Purina® Rabbit Chow™ Fibre3® Natural AdvantEdge™ is a natural*, corn-free rabbit food that provides superior nutrition for rabbits of all ages. It helps younger rabbits get a great start and helps older rabbits maintain ideal body weight. Free of all fillers, preservatives and artificial colors, Fibre3® Natural AdvantEdge™ Rabbit Food provides complete nutrition, giving your rabbits the food they need for growth, health and longevity.
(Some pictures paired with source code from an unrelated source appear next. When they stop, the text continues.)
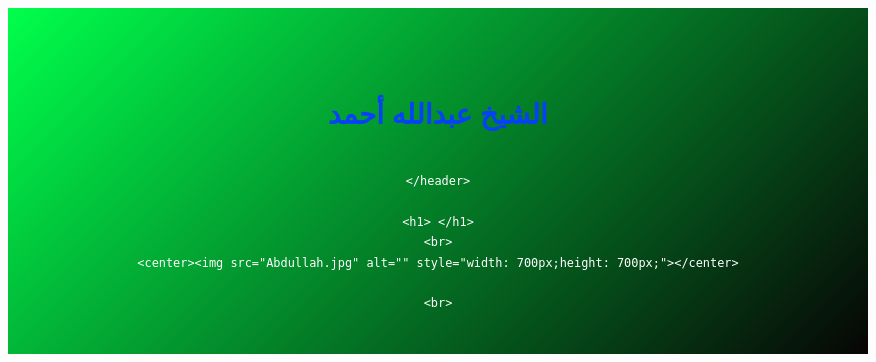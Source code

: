 <!DOCTYPE html>

<!DOCTYPE html>
<html lang="en">
<head>
    <meta charset="UTF-8">
    <meta name="viewport" content="width=device-width, initial-scale=1.0">
     <link rel="stylesheet" href="style.css">
     <!-- لينك فونت أوسم للأيقونات -->
  <link rel="stylesheet" href="https://cdnjs.cloudflare.com/ajax/libs/font-awesome/6.4.0/css/all.min.css">
    <title>الشيخ عبدالله</title>
</head>
<body id="title"background-color: rgb(0, 0, 0); color: aliceblue;">
<header style="background-color: rgb(0, 0, 0);">
    <br><center><h1 style="color: rgba(7, 61, 255, 0.96);">الشيخ عبدالله أحمد</h1></center><br>

    </header>

    <h1> </h1>
    <br>
    <center><img src="Abdullah.jpg" alt="" style="width: 700px;height: 700px;"></center>

    <br>
<center><iframe width="250" height="250" src="https://www.youtube.com/embed/iOwi_Gtpip4?si=ihhieI5wz3X7_NrR" title="YouTube video player" frameborder="0" allow="accelerometer; autoplay; clipboard-write; encrypted-media; gyroscope; picture-in-picture; web-share" referrerpolicy="strict-origin-when-cross-origin" allowfullscreen></iframe></center>

</body>
</html>

<html lang="ar">
<head>
  <meta charset="UTF-8">
  <meta name="viewport" content="width=device-width, initial-scale=1.0">
  <link rel="stylesheet" href="style.css">
  <title>  الشيخ عبدالله احمد</title>
  <style>
    /* reset بسيط */
    * {margin: 0; padding: 0; box-sizing: border-box; font-family: 'Tahoma', sans-serif;}

    body {
      background: #090956;
      color: #ffffff;
      line-height: 1.6;
    }

    header {
      background: linear-gradient(135deg, #00ff4c, #070505);
      color: #ffffff;
      text-align: center;
      padding: 2rem 1rem;
    }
• The Natural AdvantEdge™ Formula–superior, consistent, natural* nutrition FREE from all fillers, preservatives and artificial colors

• High fiber–for normal digestive tract function and overall health

• Corn-free–created especially for the unique needs of rabbits

• Great for rabbits of all ages–high fiber content is ideal for both young bunnies to help them get a good start, and to help older rabbits maintain ideal body weight

• Added lactobacillus, yeast and yucca shidigera–supports digestive health and aids in odor control

• Complete, natural nutrition–no additional supplements necessary. Great for rabbits of all ages and perfect to maintain a healthy body weight

• High-quality plant proteins–loaded with natural nutrients found only in plants that optimize vitality and support immune function

• Highly palatable–for proper intake and growth

• Purina® FeedGuard® Nutrition System–stringent quality standards help ensure many of the industry’s highest quality ingredients available are used, provides greater nutritional consistency bag after bag and considers all key nutrients and their interactions with each other to better support overall rabbit health

As always, when changing your rabbits from one feeding program to another, make the change gradually, over a five- to seven-day period. Mix the new feed with the old, gradually increasing the amount of the new feed (it’s always important to allow time for the rabbits’ intestinal flora to adjust to any new feed.) Continue to feed at the same time each day–evening is best. Clean the feeding dish daily so uneaten food does not become stale and moldy. And always provide plenty of clean, fresh, cool water to rabbits at all times.